Majorana is a RISC-V virtual processor written in Go.
MVP-1 is the first version of the RISC-V virtual machine. It does not implement any of the known CPU optimizations, such as pipelining, out-of-order execution, multiple execution units, etc.
Here is the microarchitecture, divided into 4 classic stages:
- Fetch: fetch an instruction from the main memory
- Decode: decode the instruction
- Execute: execute the RISC-V instruction
- Write: write-back the result to a register or the main memory
Compared to MVP-1, we add a cache for instructions called L1I (Level 1 Instructions) with a size of 64 KB. The caching policy is straightforward: as soon as we meet an instruction that is not present in L1I, we fetch a cache line of 64 KB instructions from the main memory, and we cache it into LI1.

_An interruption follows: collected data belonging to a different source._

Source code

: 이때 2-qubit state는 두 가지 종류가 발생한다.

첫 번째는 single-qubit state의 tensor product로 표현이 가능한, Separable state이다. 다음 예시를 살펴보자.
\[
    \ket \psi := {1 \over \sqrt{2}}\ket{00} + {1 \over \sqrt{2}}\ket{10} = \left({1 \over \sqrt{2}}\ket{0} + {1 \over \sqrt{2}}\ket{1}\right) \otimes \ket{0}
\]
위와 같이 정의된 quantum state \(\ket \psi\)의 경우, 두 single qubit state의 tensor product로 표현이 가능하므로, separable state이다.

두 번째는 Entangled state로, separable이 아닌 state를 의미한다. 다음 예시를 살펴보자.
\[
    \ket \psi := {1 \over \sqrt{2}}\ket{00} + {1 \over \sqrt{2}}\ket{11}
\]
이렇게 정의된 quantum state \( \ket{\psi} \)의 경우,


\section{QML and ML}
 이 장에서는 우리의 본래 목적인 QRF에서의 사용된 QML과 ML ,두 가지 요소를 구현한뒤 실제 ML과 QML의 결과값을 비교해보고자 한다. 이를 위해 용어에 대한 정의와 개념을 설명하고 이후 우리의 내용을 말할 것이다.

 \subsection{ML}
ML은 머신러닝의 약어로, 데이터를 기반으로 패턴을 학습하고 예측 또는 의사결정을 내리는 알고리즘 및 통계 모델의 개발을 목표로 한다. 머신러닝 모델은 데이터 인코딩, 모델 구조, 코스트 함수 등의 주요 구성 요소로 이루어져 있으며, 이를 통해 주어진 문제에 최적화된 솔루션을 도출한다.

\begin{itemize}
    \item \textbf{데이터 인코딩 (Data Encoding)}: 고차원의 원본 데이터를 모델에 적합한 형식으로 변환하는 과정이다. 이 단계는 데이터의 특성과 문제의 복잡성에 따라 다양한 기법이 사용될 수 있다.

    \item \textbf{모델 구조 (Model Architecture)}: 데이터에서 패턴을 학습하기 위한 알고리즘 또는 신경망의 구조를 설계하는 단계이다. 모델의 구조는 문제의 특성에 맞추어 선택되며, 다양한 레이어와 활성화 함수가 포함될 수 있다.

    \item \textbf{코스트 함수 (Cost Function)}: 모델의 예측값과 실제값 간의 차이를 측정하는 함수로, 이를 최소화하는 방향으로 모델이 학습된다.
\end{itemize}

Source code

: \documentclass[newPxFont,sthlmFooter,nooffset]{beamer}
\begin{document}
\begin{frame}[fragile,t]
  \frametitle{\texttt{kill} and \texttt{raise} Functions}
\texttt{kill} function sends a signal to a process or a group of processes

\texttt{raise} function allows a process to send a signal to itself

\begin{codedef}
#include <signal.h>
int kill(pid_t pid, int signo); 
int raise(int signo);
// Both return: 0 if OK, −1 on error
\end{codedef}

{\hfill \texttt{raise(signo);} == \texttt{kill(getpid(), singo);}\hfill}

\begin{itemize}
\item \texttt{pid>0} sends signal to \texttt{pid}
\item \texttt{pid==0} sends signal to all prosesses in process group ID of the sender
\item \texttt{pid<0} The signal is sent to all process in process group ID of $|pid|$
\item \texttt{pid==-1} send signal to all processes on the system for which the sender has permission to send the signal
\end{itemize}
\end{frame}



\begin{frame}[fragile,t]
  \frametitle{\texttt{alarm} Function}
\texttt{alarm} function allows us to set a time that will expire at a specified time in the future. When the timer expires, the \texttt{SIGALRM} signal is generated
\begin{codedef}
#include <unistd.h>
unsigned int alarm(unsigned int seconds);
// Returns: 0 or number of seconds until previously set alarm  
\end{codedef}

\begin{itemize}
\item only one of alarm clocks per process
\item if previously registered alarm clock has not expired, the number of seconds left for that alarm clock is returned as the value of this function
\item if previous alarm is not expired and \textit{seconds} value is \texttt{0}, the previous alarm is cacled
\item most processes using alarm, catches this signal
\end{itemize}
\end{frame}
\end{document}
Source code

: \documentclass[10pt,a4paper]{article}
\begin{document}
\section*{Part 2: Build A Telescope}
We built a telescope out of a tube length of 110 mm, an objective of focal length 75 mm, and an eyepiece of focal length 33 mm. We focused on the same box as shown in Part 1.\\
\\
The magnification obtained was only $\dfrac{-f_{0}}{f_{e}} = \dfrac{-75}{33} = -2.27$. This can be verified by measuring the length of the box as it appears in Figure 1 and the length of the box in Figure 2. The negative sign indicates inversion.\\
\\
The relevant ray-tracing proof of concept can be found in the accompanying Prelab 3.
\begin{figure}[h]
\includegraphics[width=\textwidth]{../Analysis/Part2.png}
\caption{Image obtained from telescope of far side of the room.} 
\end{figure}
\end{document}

From MVP-3, we introduce a proper memory management unit (MMU). The MMU consists of an 1KB L1I (present from L1I) and a new 1KB L1D to cache data:
When the execute unit wants to access a memory address, it requests it to the MMU that either returns the value directly from L1D or from memory. In the latter case, the MMU fetches a whole cache line of 64 bytes from memory and push that into L1D. L1D eviction policy is based on a LRU cache (Least-Recently Used).

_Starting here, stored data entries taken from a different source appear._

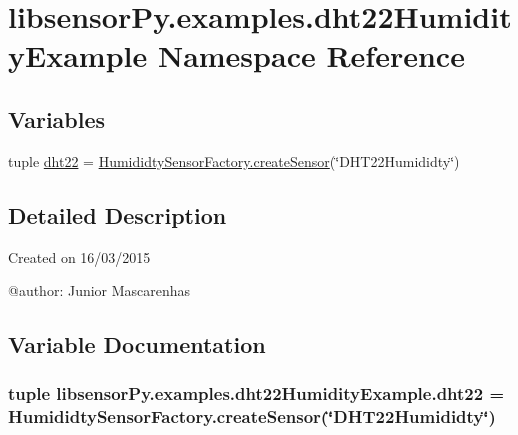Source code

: \hypertarget{namespacelibsensorPy_1_1examples_1_1dht22HumidityExample}{}\section{libsensor\+Py.\+examples.\+dht22\+Humidity\+Example Namespace Reference}
\label{namespacelibsensorPy_1_1examples_1_1dht22HumidityExample}
\subsection*{Variables}
\begin{DoxyCompactItemize}
\item 
tuple \hyperlink{namespacelibsensorPy_1_1examples_1_1dht22HumidityExample_a818c8df6954230b99c6bbbf04ac78586}{dht22} = \hyperlink{classconcretefactory_1_1humiditySensorFactory_1_1HumididtySensorFactory_a591e773357247fd00a760fa160d7b231}{Humididty\+Sensor\+Factory.\+create\+Sensor}(\char`\"{}D\+H\+T22\+Humididty\char`\"{})
\end{DoxyCompactItemize}


\subsection{Detailed Description}
\begin{DoxyVerb}Created on 16/03/2015

@author: Junior Mascarenhas
\end{DoxyVerb}
 

\subsection{Variable Documentation}
\hypertarget{namespacelibsensorPy_1_1examples_1_1dht22HumidityExample_a818c8df6954230b99c6bbbf04ac78586}{}
\subsubsection[{dht22}]{\setlength{\rightskip}{0pt plus 5cm}tuple libsensor\+Py.\+examples.\+dht22\+Humidity\+Example.\+dht22 = {\bf Humididty\+Sensor\+Factory.\+create\+Sensor}(\char`\"{}D\+H\+T22\+Humididty\char`\"{})}\label{namespacelibsensorPy_1_1examples_1_1dht22HumidityExample_a818c8df6954230b99c6bbbf04ac78586}

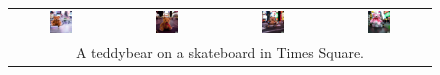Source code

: \begin{figure}[ht!]
\begin{tabular}{cccc}
        \includegraphics[width=0.24\textwidth]{figures/cross/bear_0.jpg} &
        \includegraphics[width=0.24\textwidth]{figures/cross/bear_1.jpg} &
        \includegraphics[width=0.24\textwidth]{figures/cross/bear_2.jpg} &
        \includegraphics[width=0.24\textwidth]{figures/cross/bear_3.jpg} \\
        \multicolumn{4}{c}{\small A teddybear on a skateboard in Times Square.}\\


\end{tabular}
\end{figure}
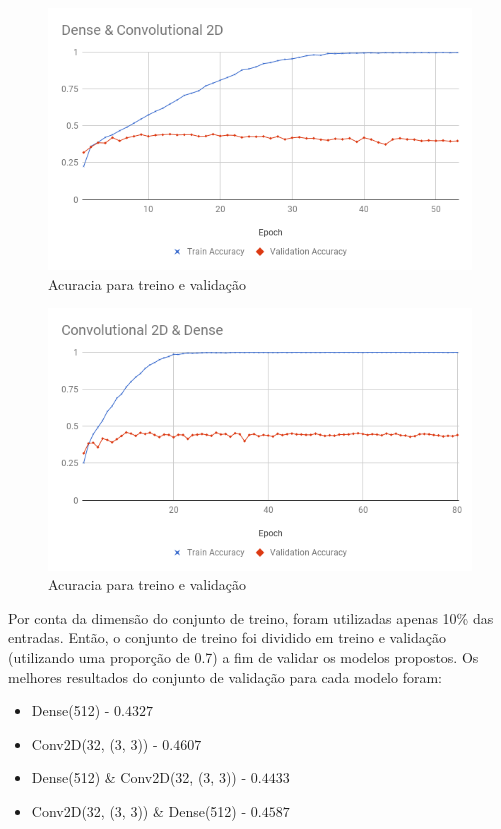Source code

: \documentclass[conference]{IEEEtran}
\begin{document}
\begin{figure}[h!]
	\includegraphics[scale=0.4]{dense_conv.png}
	\caption{Acuracia para treino e validação}
	\label{fig:dense_conv}
\end{figure}

\begin{figure}[h!]
	\includegraphics[scale=0.4]{conv_dense.png}
	\caption{Acuracia para treino e validação}
	\label{fig:conv_dense}
\end{figure}

Por conta da dimensão do conjunto de treino, foram utilizadas apenas 10\% das entradas. Então, o conjunto de treino foi dividido em treino e validação (utilizando uma proporção de 0.7) a fim de validar os modelos propostos. Os melhores resultados do conjunto de validação para cada modelo foram: 

\begin{itemize}
	\item Dense(512) - $0.4327$
	\item Conv2D(32, (3, 3)) - $0.4607$
	\item Dense(512) \& Conv2D(32, (3, 3)) - $0.4433$
	\item Conv2D(32, (3, 3)) \& Dense(512) - $0.4587$
\end{itemize}
\end{document}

The introduction of an L1D doesn't have any impact for benchmarks not reliant on frequent memory access (obviously); however, it yields significant performance improvements for those that do (up to 40% faster).
MVP-4 keeps the same microarchitecture as MVP-4 with 4 stages and an MMU. Yet, this version implements pipelining.
In a nutshell, pipelining allows keeping every stage as busy as possible. For example, as soon as the fetch unit has fetched an instruction, it will not wait for the instruction to be decoded, executed and written. It will fetch another instruction straight away during the next cycle(s).
This way, the first instruction can be executed in 4 cycles (assuming the fetch is done from L1I), whereas the next instructions will be executed in only 1 cycle.
One of the complexity with pipelining is to handle branches. What if we fetch a bge instruction for example? The next instruction fetched will not be necessarily the one we should have fetched/decoded/executed/written. As a solution, we implemented the first version of branch prediction handled by the branch unit.
The branch unit takes the hypothesis that a conditional branch will not be taken. Hence, after having fetched an instruction, regardless if it's a conditional branch, we will fetch the next instruction after it. If the prediction was wrong, we need to flush the pipeline, revert the program counter to the destination marked by the conditional branch instruction, and continue the execution.
Pipeline flushing has a significant performance penalty as it requires discarding partially completed instruction and restarting the pipeline, leading to wasted cycles.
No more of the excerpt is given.